** Working data follows **
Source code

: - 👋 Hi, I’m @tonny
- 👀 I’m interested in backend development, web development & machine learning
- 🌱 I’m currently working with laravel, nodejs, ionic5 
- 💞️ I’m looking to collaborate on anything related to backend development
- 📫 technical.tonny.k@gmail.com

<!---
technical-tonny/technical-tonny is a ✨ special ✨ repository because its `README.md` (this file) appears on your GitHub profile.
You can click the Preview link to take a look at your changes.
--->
** End of Working data **
** Working data follows **
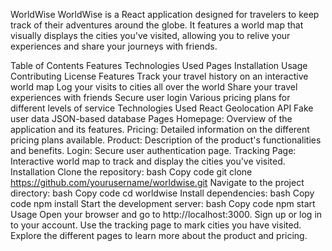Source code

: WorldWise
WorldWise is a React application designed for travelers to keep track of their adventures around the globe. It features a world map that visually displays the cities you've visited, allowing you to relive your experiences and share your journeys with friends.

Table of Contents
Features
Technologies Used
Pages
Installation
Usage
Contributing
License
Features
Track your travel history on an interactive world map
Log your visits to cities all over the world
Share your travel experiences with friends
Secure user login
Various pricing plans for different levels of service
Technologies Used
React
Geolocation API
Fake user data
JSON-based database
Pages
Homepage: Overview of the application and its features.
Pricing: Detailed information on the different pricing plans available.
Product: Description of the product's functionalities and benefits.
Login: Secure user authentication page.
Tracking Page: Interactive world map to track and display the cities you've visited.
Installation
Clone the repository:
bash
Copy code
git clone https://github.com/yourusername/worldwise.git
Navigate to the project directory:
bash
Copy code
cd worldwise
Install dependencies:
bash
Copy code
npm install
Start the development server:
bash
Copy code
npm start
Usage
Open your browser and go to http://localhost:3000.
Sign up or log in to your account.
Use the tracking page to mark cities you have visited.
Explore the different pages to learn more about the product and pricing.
** End of Working data **
** Working data follows **
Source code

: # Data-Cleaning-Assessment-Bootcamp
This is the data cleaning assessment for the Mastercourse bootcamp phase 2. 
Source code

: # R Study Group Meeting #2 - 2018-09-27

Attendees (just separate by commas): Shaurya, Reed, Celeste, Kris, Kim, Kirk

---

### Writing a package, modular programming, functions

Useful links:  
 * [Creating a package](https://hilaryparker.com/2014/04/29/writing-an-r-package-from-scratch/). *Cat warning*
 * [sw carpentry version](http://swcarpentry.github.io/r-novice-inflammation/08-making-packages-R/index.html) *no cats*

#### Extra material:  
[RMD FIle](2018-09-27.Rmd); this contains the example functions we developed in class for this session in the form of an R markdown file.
** End of Working data **
* **Aim of the task**: Tally the lines in the listing that hold "development" and report the number alone.

* **Written reply**: 3